▶ _Task goal_
Below this line are records; write out exactly the lines from the one containing "Snake turn left." through the one containing "for radius $R$.", with the pictures left out.

(Beginning of Records shown)

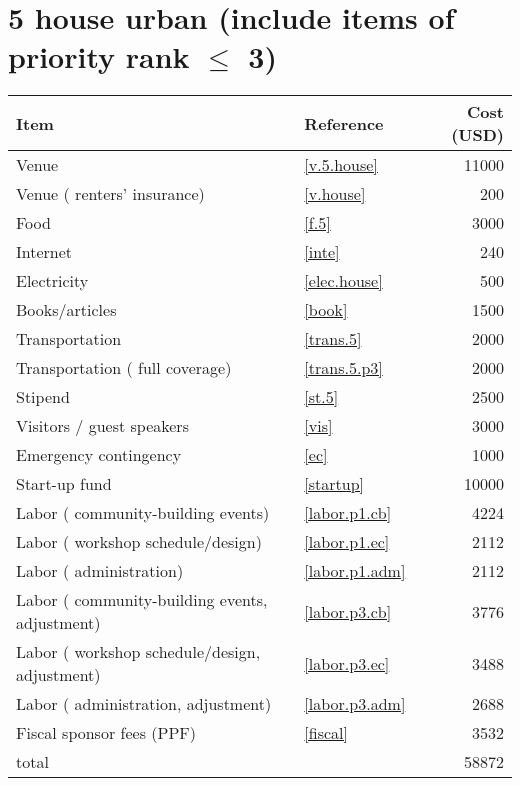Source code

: \section*{5 house urban (include items of priority rank $\leq$ 3)}
\begin{center}
\begin{tabular}{llr}
Item & Reference & Cost (USD) \\ \hline
Venue & \ref{v.5.house} & 11000 \\
Venue ( renters' insurance) & \ref{v.house} & 200 \\
Food & \ref{f.5} & 3000 \\
Internet & \ref{inte} & 240 \\
Electricity & \ref{elec.house} & 500 \\
Books/articles & \ref{book} & 1500 \\
Transportation & \ref{trans.5} & 2000 \\
Transportation ( full coverage) & \ref{trans.5.p3} & 2000 \\
Stipend & \ref{st.5} & 2500 \\
Visitors / guest speakers & \ref{vis} & 3000 \\
Emergency contingency & \ref{ec} & 1000 \\
Start-up fund & \ref{startup} & 10000 \\
Labor ( community-building events) & \ref{labor.p1.cb} & 4224 \\
Labor ( workshop schedule/design) & \ref{labor.p1.ec} & 2112 \\
Labor ( administration) & \ref{labor.p1.adm} & 2112 \\
Labor ( community-building events, adjustment) & \ref{labor.p3.cb} & 3776 \\
Labor ( workshop schedule/design, adjustment) & \ref{labor.p3.ec} & 3488 \\
Labor ( administration, adjustment) & \ref{labor.p3.adm} & 2688 \\
Fiscal sponsor fees (PPF) & \ref{fiscal} & 3532 \\ \hline
total &  & 58872
\end{tabular}
\end{center}
\newpage
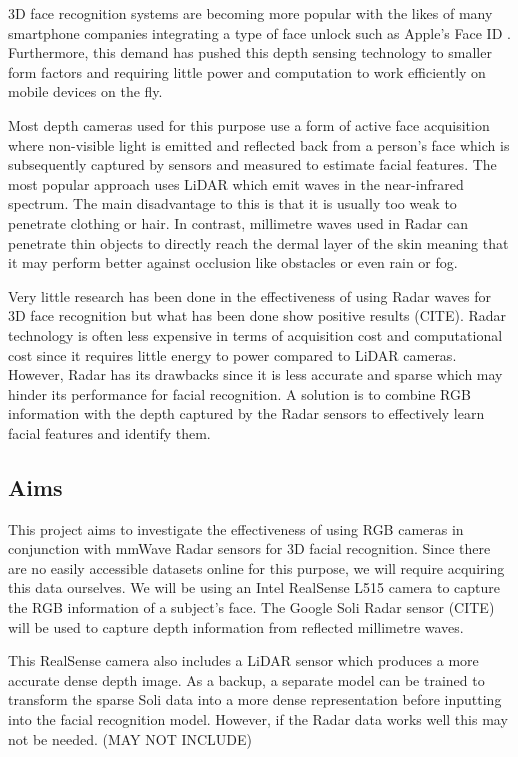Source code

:\documentclass{interim}
\begin{document}
3D face recognition systems are becoming more popular with the likes of many smartphone companies integrating a type of face unlock such as Apple's Face ID \cite{apple-faceid}. Furthermore, this demand has pushed this depth sensing technology to smaller form factors and requiring little power and computation to work efficiently on mobile devices on the fly.

Most depth cameras used for this purpose use a form of active face acquisition where non-visible light is emitted and reflected back from a person's face which is subsequently captured by sensors and measured to estimate facial features. The most popular approach uses LiDAR which emit waves in the near-infrared spectrum. The main disadvantage to this is that it is usually too weak to penetrate clothing or hair. In contrast, millimetre waves used in Radar can penetrate thin objects to directly reach the dermal layer of the skin meaning that it may perform better against occlusion like obstacles or even rain or fog.

Very little research has been done in the effectiveness of using Radar waves for 3D face recognition but what has been done show positive results \cite{}(CITE). Radar technology is often less expensive in terms of acquisition cost and computational cost since it requires little energy to power compared to LiDAR cameras. However, Radar has its drawbacks since it is less accurate and sparse which may hinder its performance for facial recognition. A solution is to combine RGB information with the depth captured by the Radar sensors to effectively learn facial features and identify them.

\subsection{Aims}
This project aims to investigate the effectiveness of using RGB cameras in conjunction with mmWave Radar sensors for 3D facial recognition. Since there are no easily accessible datasets online for this purpose, we will require acquiring this data ourselves. We will be using an Intel RealSense L515 \cite{intel-l515} camera to capture the RGB information of a subject's face. The Google Soli Radar sensor \cite{}(CITE) will be used to capture depth information from reflected millimetre waves. 

This RealSense camera also includes a LiDAR sensor which produces a more accurate dense depth image. As a backup, a separate model can be trained to transform the sparse Soli data into a more dense representation before inputting into the facial recognition model. However, if the Radar data works well this may not be needed. (MAY NOT INCLUDE)
\end{document}
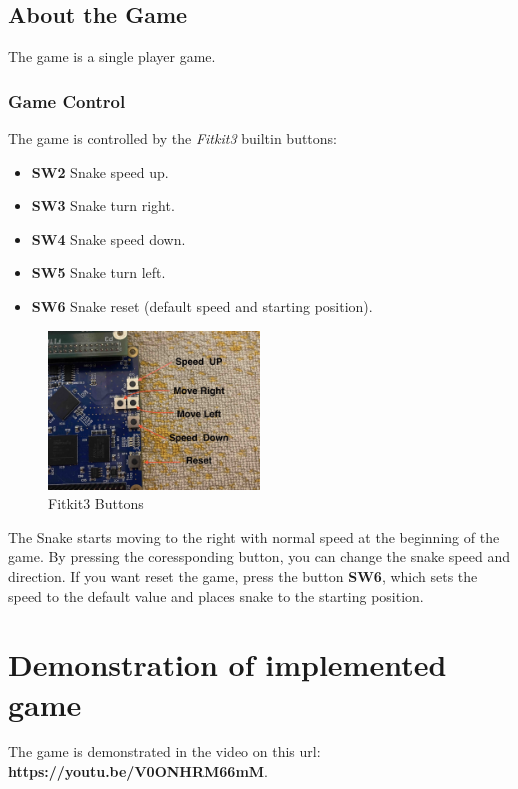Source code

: \documentclass[a4paper, 11pt]{article}
\begin{document}
    \subsection{About the Game}\label{subsec:functionality-of-the-game}
    The game is a single player game.

    \subsubsection{Game Control}\label{sbsubsec:controling}
    The game is controlled by the \textit{Fitkit3} built\-in buttons:
    \begin{itemize}
        \item \textbf{SW2} \- Snake speed up.
        \item \textbf{SW3} \- Snake turn right.
        \item \textbf{SW4} \- Snake speed down.
        \item \textbf{SW5} \- Snake turn left.
        \item \textbf{SW6} \- Snake reset (default speed and starting position).
    \end{itemize}

    \begin{figure}[H]
        \centering
        \includegraphics[width=0.5\textwidth]{buttons}
        \caption{Fitkit3 Buttons}\label{fig:figure2}
    \end{figure}

    The Snake starts moving to the right with normal speed
    at the beginning of the game.
    By pressing the coressponding button, you can change the snake speed and direction.
    If you want reset the game, press the button \textbf{SW6}, which sets
    the speed to the default value and places snake to the starting position.

    \section{Demonstration of implemented game}\label{sec:demonstration}
    The game is demonstrated in the video on this url: \textbf{https://youtu.be/V0ONHRM66mM}.
\end{document}
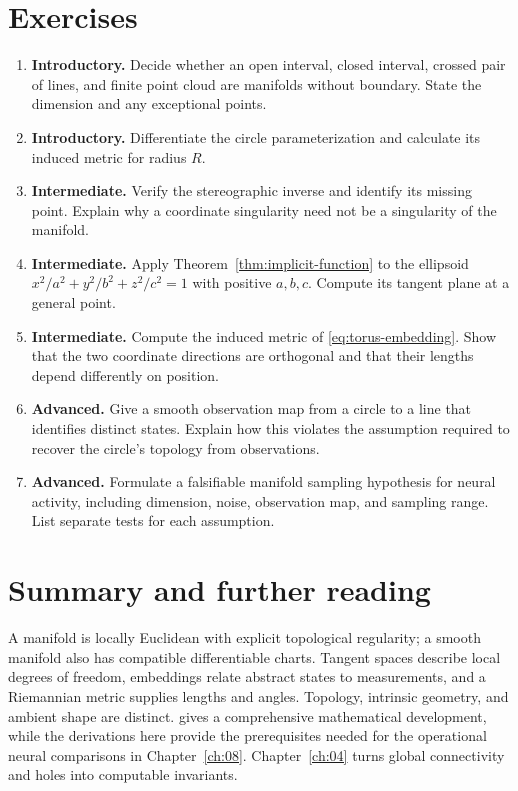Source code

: \section{Exercises}
\begin{enumerate}
\item \textbf{Introductory.} Decide whether an open interval, closed interval, crossed pair of lines, and finite point cloud are manifolds without boundary. State the dimension and any exceptional points.
\item \textbf{Introductory.} Differentiate the circle parameterization and calculate its induced metric for radius $R$.
\item \textbf{Intermediate.} Verify the stereographic inverse and identify its missing point. Explain why a coordinate singularity need not be a singularity of the manifold.
\item \textbf{Intermediate.} Apply Theorem~\ref{thm:implicit-function} to the ellipsoid $x^2/a^2+y^2/b^2+z^2/c^2=1$ with positive $a,b,c$. Compute its tangent plane at a general point.
\item \textbf{Intermediate.} Compute the induced metric of \eqref{eq:torus-embedding}. Show that the two coordinate directions are orthogonal and that their lengths depend differently on position.
\item \textbf{Advanced.} Give a smooth observation map from a circle to a line that identifies distinct states. Explain how this violates the assumption required to recover the circle's topology from observations.
\item \textbf{Advanced.} Formulate a falsifiable manifold sampling hypothesis for neural activity, including dimension, noise, observation map, and sampling range. List separate tests for each assumption.
\end{enumerate}

\section{Summary and further reading}
A manifold is locally Euclidean with explicit topological regularity; a smooth manifold also has compatible differentiable charts. Tangent spaces describe local degrees of freedom, embeddings relate abstract states to measurements, and a Riemannian metric supplies lengths and angles. Topology, intrinsic geometry, and ambient shape are distinct. \citet{lee2012} gives a comprehensive mathematical development, while the derivations here provide the prerequisites needed for the operational neural comparisons in Chapter~\ref{ch:08}. Chapter~\ref{ch:04} turns global connectivity and holes into computable invariants.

(End of Records shown)

▶ _Completed exercise_
        \item \textbf{SW5} \- Snake turn left.
        \item \textbf{SW6} \- Snake reset (default speed and starting position).
    \end{itemize}

    \begin{figure}[H]
        \centering
        \includegraphics[width=0.5\textwidth]{buttons}
        \caption{Fitkit3 Buttons}\label{fig:figure2}
    \end{figure}

    The Snake starts moving to the right with normal speed
    at the beginning of the game.
    By pressing the coressponding button, you can change the snake speed and direction.
    If you want reset the game, press the button \textbf{SW6}, which sets
    the speed to the default value and places snake to the starting position.

    \section{Demonstration of implemented game}\label{sec:demonstration}
    The game is demonstrated in the video on this url: \textbf{https://youtu.be/V0ONHRM66mM}.
\end{document}
Source code

: \section{Exercises}
\begin{enumerate}
\item \textbf{Introductory.} Decide whether an open interval, closed interval, crossed pair of lines, and finite point cloud are manifolds without boundary. State the dimension and any exceptional points.
\item \textbf{Introductory.} Differentiate the circle parameterization and calculate its induced metric for radius $R$.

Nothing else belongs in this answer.